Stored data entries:

***

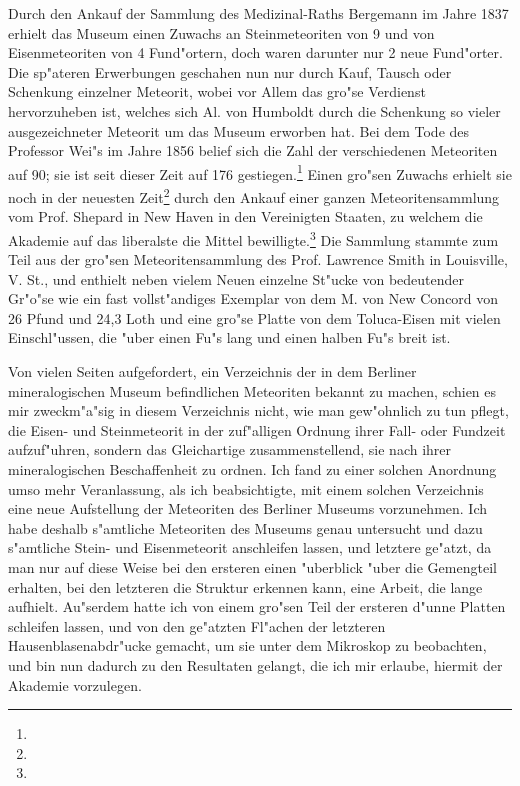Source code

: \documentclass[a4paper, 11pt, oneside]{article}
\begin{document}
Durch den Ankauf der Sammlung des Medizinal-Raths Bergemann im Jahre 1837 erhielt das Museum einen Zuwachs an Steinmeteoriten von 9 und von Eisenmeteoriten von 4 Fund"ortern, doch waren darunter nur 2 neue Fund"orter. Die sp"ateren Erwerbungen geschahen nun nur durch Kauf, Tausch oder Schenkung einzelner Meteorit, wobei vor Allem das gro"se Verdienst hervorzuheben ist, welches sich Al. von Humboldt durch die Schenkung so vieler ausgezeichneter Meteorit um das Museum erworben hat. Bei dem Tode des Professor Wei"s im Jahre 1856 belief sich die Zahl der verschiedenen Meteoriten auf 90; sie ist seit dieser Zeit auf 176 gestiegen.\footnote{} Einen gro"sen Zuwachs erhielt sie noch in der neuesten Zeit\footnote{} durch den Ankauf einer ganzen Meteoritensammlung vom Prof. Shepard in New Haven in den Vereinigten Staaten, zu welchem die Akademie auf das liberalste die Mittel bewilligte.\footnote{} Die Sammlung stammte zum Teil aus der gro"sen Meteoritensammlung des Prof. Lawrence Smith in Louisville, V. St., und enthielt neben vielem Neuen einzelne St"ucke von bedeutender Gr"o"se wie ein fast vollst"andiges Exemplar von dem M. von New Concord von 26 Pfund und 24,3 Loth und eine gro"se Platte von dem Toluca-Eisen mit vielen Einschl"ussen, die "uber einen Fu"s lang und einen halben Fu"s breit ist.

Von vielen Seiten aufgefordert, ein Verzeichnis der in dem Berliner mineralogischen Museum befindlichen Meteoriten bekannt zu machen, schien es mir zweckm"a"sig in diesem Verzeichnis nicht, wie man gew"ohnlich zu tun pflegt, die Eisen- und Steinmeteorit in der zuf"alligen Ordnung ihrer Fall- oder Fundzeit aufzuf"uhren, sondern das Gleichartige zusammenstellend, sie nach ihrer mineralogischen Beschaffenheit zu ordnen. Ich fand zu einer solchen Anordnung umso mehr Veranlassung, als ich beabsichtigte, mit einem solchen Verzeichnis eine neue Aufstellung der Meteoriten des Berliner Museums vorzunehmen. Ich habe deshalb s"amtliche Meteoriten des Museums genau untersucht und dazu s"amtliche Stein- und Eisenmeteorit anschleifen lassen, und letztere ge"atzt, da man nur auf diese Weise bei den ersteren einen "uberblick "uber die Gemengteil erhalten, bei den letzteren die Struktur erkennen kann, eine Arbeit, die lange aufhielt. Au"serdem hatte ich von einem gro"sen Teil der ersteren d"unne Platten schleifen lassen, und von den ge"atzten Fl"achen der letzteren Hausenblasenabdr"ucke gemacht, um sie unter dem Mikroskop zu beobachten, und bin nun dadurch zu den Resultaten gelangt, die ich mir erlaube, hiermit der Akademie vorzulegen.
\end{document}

***

TASK REQUIREMENTS:
Output each line above exactly as it stands, omitting the pictures.

FINAL ANSWER:
Source code

: \documentclass[a4paper, 11pt, oneside]{article}
\begin{document}
Durch den Ankauf der Sammlung des Medizinal-Raths Bergemann im Jahre 1837 erhielt das Museum einen Zuwachs an Steinmeteoriten von 9 und von Eisenmeteoriten von 4 Fund"ortern, doch waren darunter nur 2 neue Fund"orter. Die sp"ateren Erwerbungen geschahen nun nur durch Kauf, Tausch oder Schenkung einzelner Meteorit, wobei vor Allem das gro"se Verdienst hervorzuheben ist, welches sich Al. von Humboldt durch die Schenkung so vieler ausgezeichneter Meteorit um das Museum erworben hat. Bei dem Tode des Professor Wei"s im Jahre 1856 belief sich die Zahl der verschiedenen Meteoriten auf 90; sie ist seit dieser Zeit auf 176 gestiegen.\footnote{} Einen gro"sen Zuwachs erhielt sie noch in der neuesten Zeit\footnote{} durch den Ankauf einer ganzen Meteoritensammlung vom Prof. Shepard in New Haven in den Vereinigten Staaten, zu welchem die Akademie auf das liberalste die Mittel bewilligte.\footnote{} Die Sammlung stammte zum Teil aus der gro"sen Meteoritensammlung des Prof. Lawrence Smith in Louisville, V. St., und enthielt neben vielem Neuen einzelne St"ucke von bedeutender Gr"o"se wie ein fast vollst"andiges Exemplar von dem M. von New Concord von 26 Pfund und 24,3 Loth und eine gro"se Platte von dem Toluca-Eisen mit vielen Einschl"ussen, die "uber einen Fu"s lang und einen halben Fu"s breit ist.

Von vielen Seiten aufgefordert, ein Verzeichnis der in dem Berliner mineralogischen Museum befindlichen Meteoriten bekannt zu machen, schien es mir zweckm"a"sig in diesem Verzeichnis nicht, wie man gew"ohnlich zu tun pflegt, die Eisen- und Steinmeteorit in der zuf"alligen Ordnung ihrer Fall- oder Fundzeit aufzuf"uhren, sondern das Gleichartige zusammenstellend, sie nach ihrer mineralogischen Beschaffenheit zu ordnen. Ich fand zu einer solchen Anordnung umso mehr Veranlassung, als ich beabsichtigte, mit einem solchen Verzeichnis eine neue Aufstellung der Meteoriten des Berliner Museums vorzunehmen. Ich habe deshalb s"amtliche Meteoriten des Museums genau untersucht und dazu s"amtliche Stein- und Eisenmeteorit anschleifen lassen, und letztere ge"atzt, da man nur auf diese Weise bei den ersteren einen "uberblick "uber die Gemengteil erhalten, bei den letzteren die Struktur erkennen kann, eine Arbeit, die lange aufhielt. Au"serdem hatte ich von einem gro"sen Teil der ersteren d"unne Platten schleifen lassen, und von den ge"atzten Fl"achen der letzteren Hausenblasenabdr"ucke gemacht, um sie unter dem Mikroskop zu beobachten, und bin nun dadurch zu den Resultaten gelangt, die ich mir erlaube, hiermit der Akademie vorzulegen.
\end{document}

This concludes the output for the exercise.